# [Your instructions]
Every record below, from the first line to the last, is to be set down again exactly.

*** Opening Provided records ***

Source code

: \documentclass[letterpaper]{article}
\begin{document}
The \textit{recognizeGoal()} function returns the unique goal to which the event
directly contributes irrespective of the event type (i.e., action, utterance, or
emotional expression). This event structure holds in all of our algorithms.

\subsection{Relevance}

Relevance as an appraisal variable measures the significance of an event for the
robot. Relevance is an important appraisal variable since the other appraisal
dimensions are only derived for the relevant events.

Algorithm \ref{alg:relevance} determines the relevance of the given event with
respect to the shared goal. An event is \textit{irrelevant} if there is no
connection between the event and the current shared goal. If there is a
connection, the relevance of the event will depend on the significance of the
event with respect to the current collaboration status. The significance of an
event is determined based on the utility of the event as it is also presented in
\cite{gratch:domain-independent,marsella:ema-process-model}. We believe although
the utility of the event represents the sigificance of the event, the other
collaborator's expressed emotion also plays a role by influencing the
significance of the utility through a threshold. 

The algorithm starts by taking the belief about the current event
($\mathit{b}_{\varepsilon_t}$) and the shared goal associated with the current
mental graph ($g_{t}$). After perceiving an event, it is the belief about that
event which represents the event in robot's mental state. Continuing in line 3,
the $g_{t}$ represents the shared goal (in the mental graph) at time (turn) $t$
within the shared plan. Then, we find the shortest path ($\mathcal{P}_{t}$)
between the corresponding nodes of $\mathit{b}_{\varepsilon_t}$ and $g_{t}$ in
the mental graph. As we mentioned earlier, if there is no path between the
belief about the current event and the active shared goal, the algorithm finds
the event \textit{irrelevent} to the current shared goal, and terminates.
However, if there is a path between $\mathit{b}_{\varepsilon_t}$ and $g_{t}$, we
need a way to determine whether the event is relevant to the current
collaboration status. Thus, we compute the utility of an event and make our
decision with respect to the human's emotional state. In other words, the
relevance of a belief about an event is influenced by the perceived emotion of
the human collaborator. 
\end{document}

*** Closing Provided records ***

# [Response to the exercise]
Source code

: \documentclass[letterpaper]{article}
\begin{document}
The \textit{recognizeGoal()} function returns the unique goal to which the event
directly contributes irrespective of the event type (i.e., action, utterance, or
emotional expression). This event structure holds in all of our algorithms.

\subsection{Relevance}

Relevance as an appraisal variable measures the significance of an event for the
robot. Relevance is an important appraisal variable since the other appraisal
dimensions are only derived for the relevant events.

Algorithm \ref{alg:relevance} determines the relevance of the given event with
respect to the shared goal. An event is \textit{irrelevant} if there is no
connection between the event and the current shared goal. If there is a
connection, the relevance of the event will depend on the significance of the
event with respect to the current collaboration status. The significance of an
event is determined based on the utility of the event as it is also presented in
\cite{gratch:domain-independent,marsella:ema-process-model}. We believe although
the utility of the event represents the sigificance of the event, the other
collaborator's expressed emotion also plays a role by influencing the
significance of the utility through a threshold. 

The algorithm starts by taking the belief about the current event
($\mathit{b}_{\varepsilon_t}$) and the shared goal associated with the current
mental graph ($g_{t}$). After perceiving an event, it is the belief about that
event which represents the event in robot's mental state. Continuing in line 3,
the $g_{t}$ represents the shared goal (in the mental graph) at time (turn) $t$
within the shared plan. Then, we find the shortest path ($\mathcal{P}_{t}$)
between the corresponding nodes of $\mathit{b}_{\varepsilon_t}$ and $g_{t}$ in
the mental graph. As we mentioned earlier, if there is no path between the
belief about the current event and the active shared goal, the algorithm finds
the event \textit{irrelevent} to the current shared goal, and terminates.
However, if there is a path between $\mathit{b}_{\varepsilon_t}$ and $g_{t}$, we
need a way to determine whether the event is relevant to the current
collaboration status. Thus, we compute the utility of an event and make our
decision with respect to the human's emotional state. In other words, the
relevance of a belief about an event is influenced by the perceived emotion of
the human collaborator. 
\end{document}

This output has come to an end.